Rather, it caught our eye while perusing the USA Today newspaper's web site one recent day. Perhaps floating the account here will inspire some of trucking's lobbyists to put the underlying issue front and center.
According to the report filed by USA Today reporter Jessie Halladay, more than half the states are in danger of losing federal highway funds. The sobering reason why? They haven't taken the simple legislative steps needed to toughen up their drunk-driving laws to meet federal standards.
Everyone in trucking ought to be asking their statehouse delegations the same question: Why the hell haven't they kept up with the times?
After all, this isn't like when Washington tried to clamp down on speed limits out West. And even people who loathe gun-control laws aren't known for endorsing drinking and driving as behavior protected by the Constitution of these United States.
Far from it. Most citizens, even those who enjoy the consumption of alcoholic beverages, agree the right to drive a car, truck, bus or motor scooter for that matter, while intoxicated is as limited as the right to punch their neighbor in the nose.

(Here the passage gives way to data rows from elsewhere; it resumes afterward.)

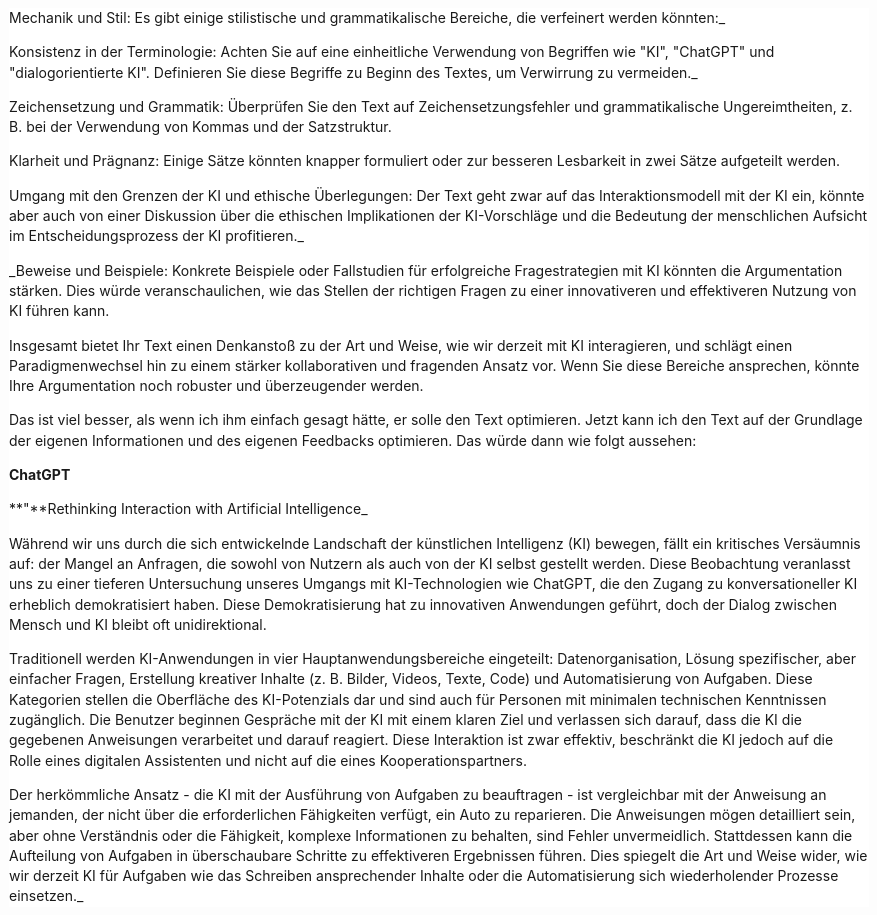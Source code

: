 Mechanik und Stil: Es gibt einige stilistische und grammatikalische Bereiche, die verfeinert werden könnten:_

Konsistenz in der Terminologie: Achten Sie auf eine einheitliche Verwendung von Begriffen wie "KI", "ChatGPT" und "dialogorientierte KI". Definieren Sie diese Begriffe zu Beginn des Textes, um Verwirrung zu vermeiden._

Zeichensetzung und Grammatik: Überprüfen Sie den Text auf Zeichensetzungsfehler und grammatikalische Ungereimtheiten, z. B. bei der Verwendung von Kommas und der Satzstruktur.

Klarheit und Prägnanz: Einige Sätze könnten knapper formuliert oder zur besseren Lesbarkeit in zwei Sätze aufgeteilt werden.

Umgang mit den Grenzen der KI und ethische Überlegungen: Der Text geht zwar auf das Interaktionsmodell mit der KI ein, könnte aber auch von einer Diskussion über die ethischen Implikationen der KI-Vorschläge und die Bedeutung der menschlichen Aufsicht im Entscheidungsprozess der KI profitieren._

_Beweise und Beispiele: Konkrete Beispiele oder Fallstudien für erfolgreiche Fragestrategien mit KI könnten die Argumentation stärken. Dies würde veranschaulichen, wie das Stellen der richtigen Fragen zu einer innovativeren und effektiveren Nutzung von KI führen kann.

Insgesamt bietet Ihr Text einen Denkanstoß zu der Art und Weise, wie wir derzeit mit KI interagieren, und schlägt einen Paradigmenwechsel hin zu einem stärker kollaborativen und fragenden Ansatz vor. Wenn Sie diese Bereiche ansprechen, könnte Ihre Argumentation noch robuster und überzeugender werden.

Das ist viel besser, als wenn ich ihm einfach gesagt hätte, er solle den Text optimieren. Jetzt kann ich den Text auf der Grundlage der eigenen Informationen und des eigenen Feedbacks optimieren. Das würde dann wie folgt aussehen:

**ChatGPT**

**"**Rethinking Interaction with Artificial Intelligence_

Während wir uns durch die sich entwickelnde Landschaft der künstlichen Intelligenz (KI) bewegen, fällt ein kritisches Versäumnis auf: der Mangel an Anfragen, die sowohl von Nutzern als auch von der KI selbst gestellt werden. Diese Beobachtung veranlasst uns zu einer tieferen Untersuchung unseres Umgangs mit KI-Technologien wie ChatGPT, die den Zugang zu konversationeller KI erheblich demokratisiert haben. Diese Demokratisierung hat zu innovativen Anwendungen geführt, doch der Dialog zwischen Mensch und KI bleibt oft unidirektional.

Traditionell werden KI-Anwendungen in vier Hauptanwendungsbereiche eingeteilt: Datenorganisation, Lösung spezifischer, aber einfacher Fragen, Erstellung kreativer Inhalte (z. B. Bilder, Videos, Texte, Code) und Automatisierung von Aufgaben. Diese Kategorien stellen die Oberfläche des KI-Potenzials dar und sind auch für Personen mit minimalen technischen Kenntnissen zugänglich. Die Benutzer beginnen Gespräche mit der KI mit einem klaren Ziel und verlassen sich darauf, dass die KI die gegebenen Anweisungen verarbeitet und darauf reagiert. Diese Interaktion ist zwar effektiv, beschränkt die KI jedoch auf die Rolle eines digitalen Assistenten und nicht auf die eines Kooperationspartners.

Der herkömmliche Ansatz - die KI mit der Ausführung von Aufgaben zu beauftragen - ist vergleichbar mit der Anweisung an jemanden, der nicht über die erforderlichen Fähigkeiten verfügt, ein Auto zu reparieren. Die Anweisungen mögen detailliert sein, aber ohne Verständnis oder die Fähigkeit, komplexe Informationen zu behalten, sind Fehler unvermeidlich. Stattdessen kann die Aufteilung von Aufgaben in überschaubare Schritte zu effektiveren Ergebnissen führen. Dies spiegelt die Art und Weise wider, wie wir derzeit KI für Aufgaben wie das Schreiben ansprechender Inhalte oder die Automatisierung sich wiederholender Prozesse einsetzen._
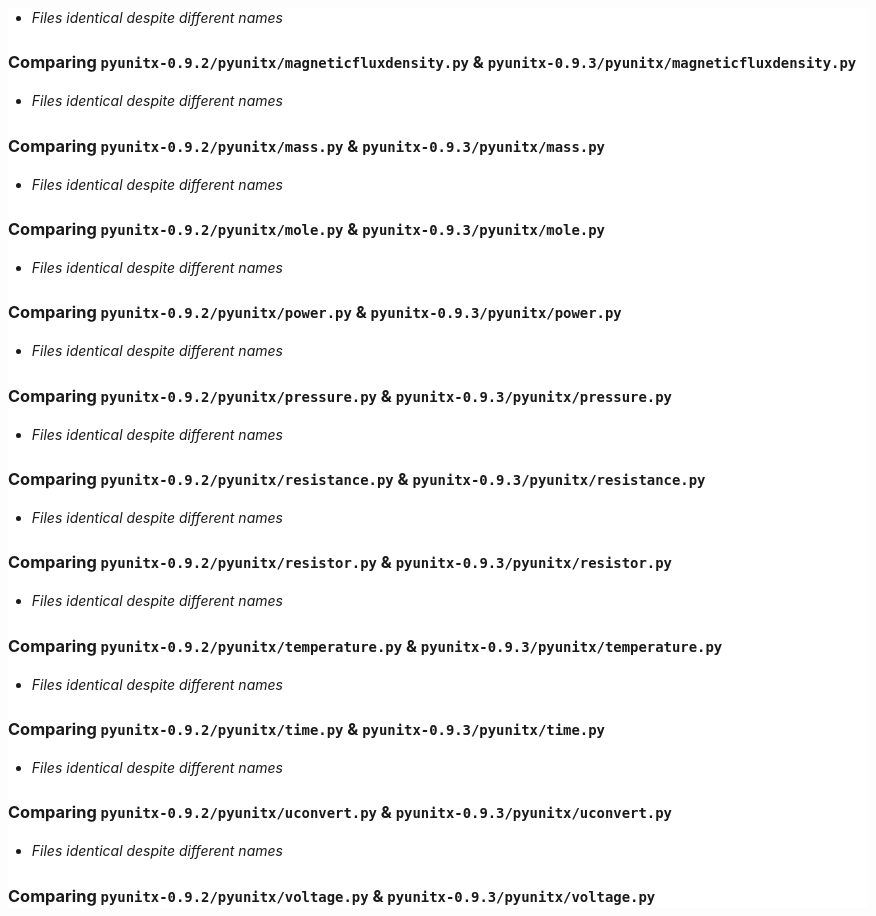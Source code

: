  * *Files identical despite different names*

### Comparing `pyunitx-0.9.2/pyunitx/magneticfluxdensity.py` & `pyunitx-0.9.3/pyunitx/magneticfluxdensity.py`

 * *Files identical despite different names*

### Comparing `pyunitx-0.9.2/pyunitx/mass.py` & `pyunitx-0.9.3/pyunitx/mass.py`

 * *Files identical despite different names*

### Comparing `pyunitx-0.9.2/pyunitx/mole.py` & `pyunitx-0.9.3/pyunitx/mole.py`

 * *Files identical despite different names*

### Comparing `pyunitx-0.9.2/pyunitx/power.py` & `pyunitx-0.9.3/pyunitx/power.py`

 * *Files identical despite different names*

### Comparing `pyunitx-0.9.2/pyunitx/pressure.py` & `pyunitx-0.9.3/pyunitx/pressure.py`

 * *Files identical despite different names*

### Comparing `pyunitx-0.9.2/pyunitx/resistance.py` & `pyunitx-0.9.3/pyunitx/resistance.py`

 * *Files identical despite different names*

### Comparing `pyunitx-0.9.2/pyunitx/resistor.py` & `pyunitx-0.9.3/pyunitx/resistor.py`

 * *Files identical despite different names*

### Comparing `pyunitx-0.9.2/pyunitx/temperature.py` & `pyunitx-0.9.3/pyunitx/temperature.py`

 * *Files identical despite different names*

### Comparing `pyunitx-0.9.2/pyunitx/time.py` & `pyunitx-0.9.3/pyunitx/time.py`

 * *Files identical despite different names*

### Comparing `pyunitx-0.9.2/pyunitx/uconvert.py` & `pyunitx-0.9.3/pyunitx/uconvert.py`

 * *Files identical despite different names*

### Comparing `pyunitx-0.9.2/pyunitx/voltage.py` & `pyunitx-0.9.3/pyunitx/voltage.py`
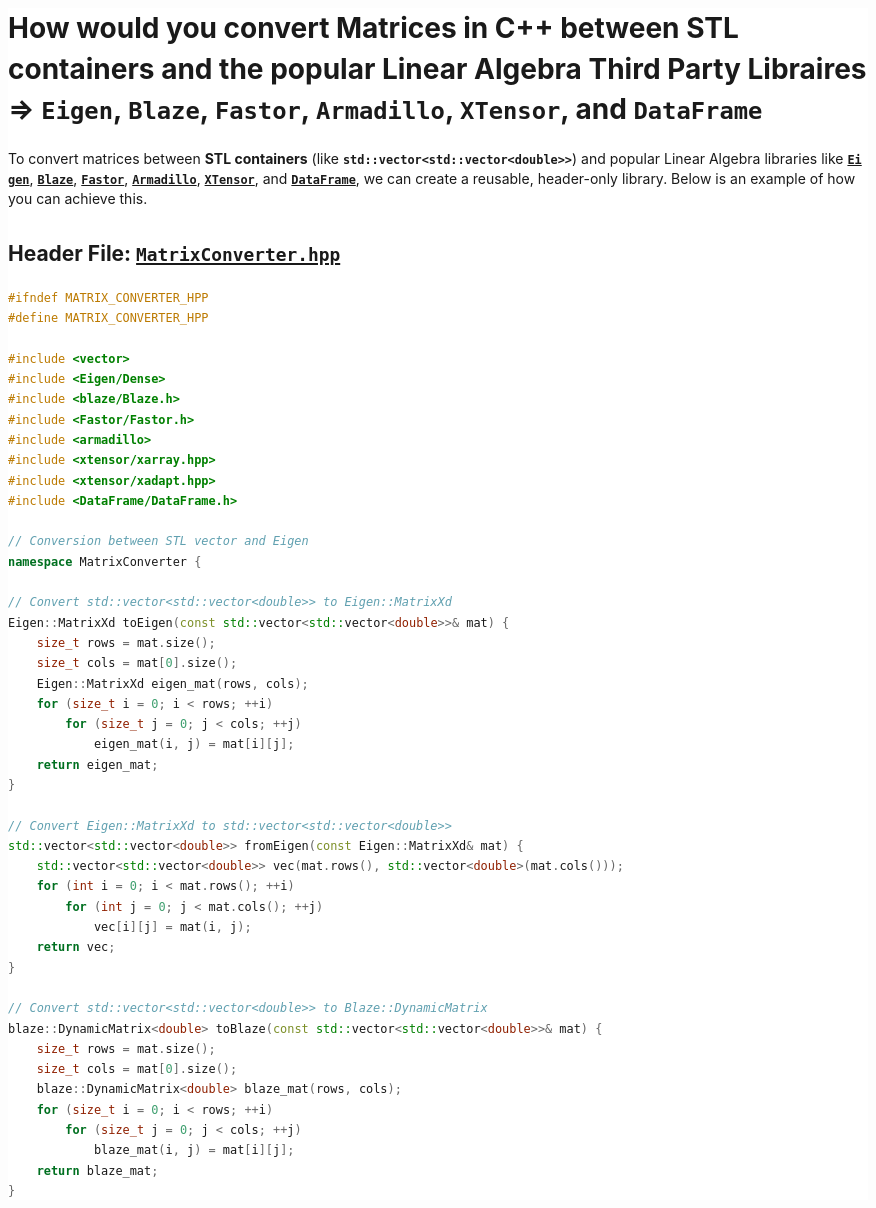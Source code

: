 # __How would you convert Matrices in C++ between STL containers and the popular Linear Algebra Third Party Libraires => `Eigen`, `Blaze`, `Fastor`, `Armadillo`, `XTensor`, and `DataFrame`__

To convert matrices between __STL containers__ (like __`std::vector<std::vector<double>>`__) and popular Linear Algebra libraries like [__`Eigen`__](https://eigen.tuxfamily.org/index.php?title=Main_Page), [__`Blaze`__](https://github.com/parsa/blaze), [__`Fastor`__](https://github.com/romeric/Fastor), [__`Armadillo`__](https://arma.sourceforge.net/download.html), [__`XTensor`__](https://github.com/xtensor-stack/xtensor), and [__`DataFrame`__](https://github.com/hosseinmoein/DataFrame), we can create a reusable, header-only library. Below is an example of how you can achieve this.

## __Header File:__ [__`MatrixConverter.hpp`__](./MatrixConverter.hpp)

```cpp
#ifndef MATRIX_CONVERTER_HPP
#define MATRIX_CONVERTER_HPP

#include <vector>
#include <Eigen/Dense>
#include <blaze/Blaze.h>
#include <Fastor/Fastor.h>
#include <armadillo>
#include <xtensor/xarray.hpp>
#include <xtensor/xadapt.hpp>
#include <DataFrame/DataFrame.h>

// Conversion between STL vector and Eigen
namespace MatrixConverter {

// Convert std::vector<std::vector<double>> to Eigen::MatrixXd
Eigen::MatrixXd toEigen(const std::vector<std::vector<double>>& mat) {
    size_t rows = mat.size();
    size_t cols = mat[0].size();
    Eigen::MatrixXd eigen_mat(rows, cols);
    for (size_t i = 0; i < rows; ++i)
        for (size_t j = 0; j < cols; ++j)
            eigen_mat(i, j) = mat[i][j];
    return eigen_mat;
}

// Convert Eigen::MatrixXd to std::vector<std::vector<double>>
std::vector<std::vector<double>> fromEigen(const Eigen::MatrixXd& mat) {
    std::vector<std::vector<double>> vec(mat.rows(), std::vector<double>(mat.cols()));
    for (int i = 0; i < mat.rows(); ++i)
        for (int j = 0; j < mat.cols(); ++j)
            vec[i][j] = mat(i, j);
    return vec;
}

// Convert std::vector<std::vector<double>> to Blaze::DynamicMatrix
blaze::DynamicMatrix<double> toBlaze(const std::vector<std::vector<double>>& mat) {
    size_t rows = mat.size();
    size_t cols = mat[0].size();
    blaze::DynamicMatrix<double> blaze_mat(rows, cols);
    for (size_t i = 0; i < rows; ++i)
        for (size_t j = 0; j < cols; ++j)
            blaze_mat(i, j) = mat[i][j];
    return blaze_mat;
}

```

Halladay states the loss of highway money will result from a two-year-old federal law requiring the states to pass open-container laws (ending the time-honored tradition of driving with a can of beer in hand) and to slam repeat drunk drivers with stiffer penalties.
States without such rules on the book by the first of this month will lose 1.5% of their annual federal highway-building allocation - for each unmet requirement.
As of last month, 16 states had not met either and faced losing 3% of their 2001 allotment. Of course, those seemingly miniscule percentages translate into big bucks, or more exactly, millions of dollars that won't be spent on road and bridge improvements next year.
The report cites Georgia, a state a lot of trucks surely roll through, as one bad example. No matter what its legislators may feel about states' rights, if the Peach State doesn't rewrite its drinking-and-driving statutes it will have $22 million less to pump into its highway projects.
According to the National Highway Traffic Safety Administration, only 29 states (and the District of Columbia) have done away with open containers in motor vehicles and just 22 states have gotten tougher on repeat DWI/DUI offenders.
Many states have already blown the loot for next year, since their legislatures adjourned before meeting the October 1 deadline for compliance set by Congress. We can only guess they had more important things to do for the first nine months of this year, not to mention all twelve of last year.
"Show me the money" could be a campaign slogan for statehouse seekers next year in Missouri, whose lawmakers called it a year without rewriting their laws enough to keep $14 million tucked in its highway coffers.
Now, this story wouldn't be complete without a touch of irony. Turns out these rogue states won't lose the affected money. They'll still get it. But instead of spending it on highway improvements, Congress has directed that they must spend it instead on - you guessed it - highway safety programs.